Ce terroir inspire désormais les nouvelles générations, un beau terroir qui positionne d’ailleurs l’Alsace en tête des vignobles européens Bio & Biodynamiques avec près de 25% du vignoble certifié alors que la moyenne varie de 8 à 12% dans le monde (10% en France) (Source Vins d’Alsace).

A ce propos, certains vignerons alsaciens, comme c’est le cas au Domaine Hausherr, au vignoble Klur ou encore au domaine Marcel Deiss, dépassent le cadre de la biodynamie: ils osent la complantation, bannissent l’usage du soufre, refusent parfois même les appellations pour être libres de produire des vins de terroirs et anti-conventionnels.

Faire revivre le métier de gourmet

Et c’est autour de Jean-Michel Deiss que tout un groupe de professionnels de divers horizons se retrouvent toutes les cinq semaines unis par une passion commune : l’amour des vins de terroir.

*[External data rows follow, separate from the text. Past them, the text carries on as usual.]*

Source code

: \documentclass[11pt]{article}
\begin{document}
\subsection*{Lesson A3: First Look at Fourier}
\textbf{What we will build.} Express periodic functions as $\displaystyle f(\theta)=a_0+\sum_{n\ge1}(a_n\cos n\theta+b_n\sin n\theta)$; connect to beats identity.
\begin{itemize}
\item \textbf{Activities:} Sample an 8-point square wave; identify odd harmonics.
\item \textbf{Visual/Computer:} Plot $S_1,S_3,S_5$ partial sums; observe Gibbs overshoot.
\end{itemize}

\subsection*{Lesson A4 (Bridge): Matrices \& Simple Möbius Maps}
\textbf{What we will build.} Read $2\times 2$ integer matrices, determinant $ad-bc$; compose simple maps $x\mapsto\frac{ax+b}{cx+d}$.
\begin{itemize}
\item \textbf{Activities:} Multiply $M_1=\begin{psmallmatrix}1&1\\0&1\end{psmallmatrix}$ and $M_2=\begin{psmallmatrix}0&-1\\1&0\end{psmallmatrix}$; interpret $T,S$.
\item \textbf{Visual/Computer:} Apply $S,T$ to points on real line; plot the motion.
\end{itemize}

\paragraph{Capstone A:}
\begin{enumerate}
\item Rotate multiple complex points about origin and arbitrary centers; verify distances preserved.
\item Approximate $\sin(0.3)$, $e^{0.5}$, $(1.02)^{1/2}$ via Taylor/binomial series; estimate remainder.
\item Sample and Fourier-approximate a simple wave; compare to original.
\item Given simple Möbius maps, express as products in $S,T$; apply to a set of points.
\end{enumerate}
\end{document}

La quête de ce groupe ? Faire revivre un ancien métier oublié, celui de Gourmet pour démontrer qu’il y a bel et bien un lien entre ce sol merveilleux et complexe, les racines des vignes et la salivation que nous procure un verre de vin ‘vivant’. Ces travaux de recherche sont réalisés dans le cadre d’un programme à l’Université de Strasbourg, soutenu par Jean-Michel Deiss : le Diplôme Universitaire Vers le terroir par la dégustation géosensorielle.

Distinguer un sol mort d’un sol vivant

La thématique se concentre tout d’abord sur l’observation du sol : avez-vous déjà entendu parler de sol mort et de sol vivant ? C’est ce que l’on constate encore bien trop fréquemment aujourd’hui… nous sommes encore entourés de sols « morts »…

Pourquoi ?

Faute à l’industrialisation massive de nos terres depuis le phénomène de consommation de masse amplifié après la seconde guerre mondiale. A cette époque, les pratiques agricoles étaient non respectueuses des sols.

On ne s’inquiétait pas des produits fournis si facilement par les industriels (engrais chimiques, pesticides…) qui n’ont fait que de lessiver et fatiguer la terre, des sols devenant dépourvus de toute vie microbienne…

 

Le labour une fausse bonne idée ?

Les engins agricoles n’ont fait que passer et repasser à chaque saison. On tasse, on retourne, on expose les animaux sous terre qui préfèrent l’ombre à la pleine lumière et on les asphyxie d’oxygène causant leur mort.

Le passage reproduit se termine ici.